» What you should do: Count the lines below that contain "modeling". Answer with the number alone.

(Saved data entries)

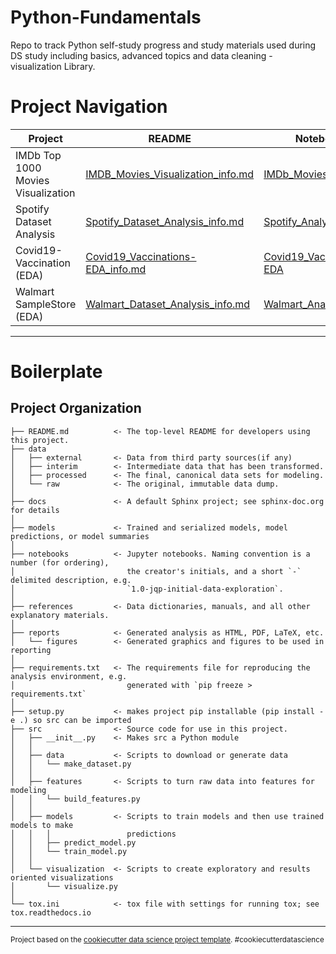 # Python-Fundamentals
Repo to track Python self-study progress and study materials used during DS study including basics, advanced topics and data cleaning - visualization Library.

Project Navigation
=============================

| Project | README | Notebook |
| ------- | ------ | -------- |
| IMDb Top 1000 Movies Visualization | [IMDB_Movies_Visualization_info.md](docs/IMDB_Movies_Visualization_info.md) | [IMDb_Movies_Analysis](notebooks/Visualize_IMDB%20dataset.ipynb) |
| Spotify Dataset Analysis | [Spotify_Dataset_Analysis_info.md](docs/Spotify_Dataset_Analysis_info.md) | [Spotify_Analysis](notebooks/Exploring%20Spotify_dataset%20using%20Pandas%20&%20Matplotlib.ipynb) |
| Covid19-Vaccination (EDA) | [Covid19_Vaccinations-EDA_info.md](docs/Covid19_Vaccinations-EDA_info.md) | [Covid19_Vaccinations-EDA](notebooks/Covid_India_Vaccine.ipynb) |
| Walmart SampleStore (EDA) | [Walmart_Dataset_Analysis_info.md](docs/Walmart_Dataset_Analysis_info.md) | [Walmart_Analysis-EDA](notebooks/Data%20Analysis%20on%20Walmart%20dataset%20using%20Seaborn.ipynb) |

------------
Boilerplate
==============================

Project Organization
------------

    ├── README.md          <- The top-level README for developers using this project.
    ├── data
    │   ├── external       <- Data from third party sources(if any)
    │   ├── interim        <- Intermediate data that has been transformed.
    │   ├── processed      <- The final, canonical data sets for modeling.
    │   └── raw            <- The original, immutable data dump.
    │
    ├── docs               <- A default Sphinx project; see sphinx-doc.org for details
    │
    ├── models             <- Trained and serialized models, model predictions, or model summaries
    │
    ├── notebooks          <- Jupyter notebooks. Naming convention is a number (for ordering),
    │                         the creator's initials, and a short `-` delimited description, e.g.
    │                         `1.0-jqp-initial-data-exploration`.
    │
    ├── references         <- Data dictionaries, manuals, and all other explanatory materials.
    │
    ├── reports            <- Generated analysis as HTML, PDF, LaTeX, etc.
    │   └── figures        <- Generated graphics and figures to be used in reporting
    │
    ├── requirements.txt   <- The requirements file for reproducing the analysis environment, e.g.
    │                         generated with `pip freeze > requirements.txt`
    │
    ├── setup.py           <- makes project pip installable (pip install -e .) so src can be imported
    ├── src                <- Source code for use in this project.
    │   ├── __init__.py    <- Makes src a Python module
    │   │
    │   ├── data           <- Scripts to download or generate data
    │   │   └── make_dataset.py
    │   │
    │   ├── features       <- Scripts to turn raw data into features for modeling
    │   │   └── build_features.py
    │   │
    │   ├── models         <- Scripts to train models and then use trained models to make
    │   │   │                 predictions
    │   │   ├── predict_model.py
    │   │   └── train_model.py
    │   │
    │   └── visualization  <- Scripts to create exploratory and results oriented visualizations
    │       └── visualize.py
    │
    └── tox.ini            <- tox file with settings for running tox; see tox.readthedocs.io


--------

<p><small>Project based on the <a target="_blank" href="https://drivendata.github.io/cookiecutter-data-science/">cookiecutter data science project template</a>. #cookiecutterdatascience</small></p>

» Your solution: 2